I looked at the PCB and saw variable inductors that were likely part of the antenna tuner. Above them is a KA2913A chip. A google search brought up a datasheet which told me this is a chip designed for TV demodulation and which pins contain the video and audio outputs. It's usually not this easy to get a datasheet for chips out of random electronics.
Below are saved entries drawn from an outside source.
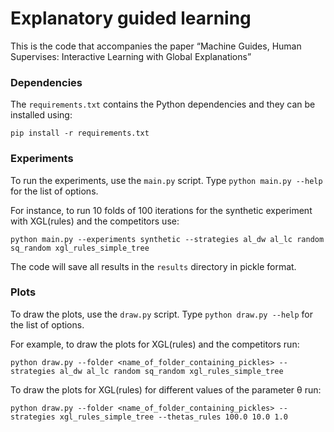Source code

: # Explanatory guided learning

This is the code that accompanies the paper “Machine Guides, Human Supervises: Interactive Learning with Global Explanations”

### Dependencies
The `requirements.txt` contains the Python dependencies and they can be installed using:

```
pip install -r requirements.txt
```

### Experiments

To run the experiments, use the `main.py` script. Type `python main.py --help` for the list of options.

For instance, to run 10 folds of 100 iterations for the synthetic experiment with XGL(rules) and the competitors use:
```
python main.py --experiments synthetic --strategies al_dw al_lc random sq_random xgl_rules_simple_tree
```

The code will save all results in the `results` directory in pickle format.

### Plots
To draw the plots, use the `draw.py` script. Type `python draw.py --help` for the list of options.

For example, to draw the plots for XGL(rules) and the competitors run:
```
python draw.py --folder <name_of_folder_containing_pickles> --strategies al_dw al_lc random sq_random xgl_rules_simple_tree
```
To draw the plots for XGL(rules) for different values of the parameter θ run:
 ```
python draw.py --folder <name_of_folder_containing_pickles> --strategies xgl_rules_simple_tree --thetas_rules 100.0 10.0 1.0
```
My backup plan was to first identify the high voltage points on the PCB then poke the safe areas with the output from a VCR until I got an image.

I cut the chip leads then soldered a video wire to the pad. Ground needs to be connected too. Audio wire is not in this picture.

Now the TV can play a wired NTSC video signal. It's connected to a VCR in this picture.

I found the demodulated audio point connected to the volume control potentiometer which was a much more convenient place to splice in a wire than the PCB. Creating an audio input to the TV lets me use the speaker, speaker driver, headphone jack, and volume potentiometer that were already part of it. The speaker sounded a lot better after being mounted to a wooden case.

Volume potentiometer on the left. Headphone jack on the right.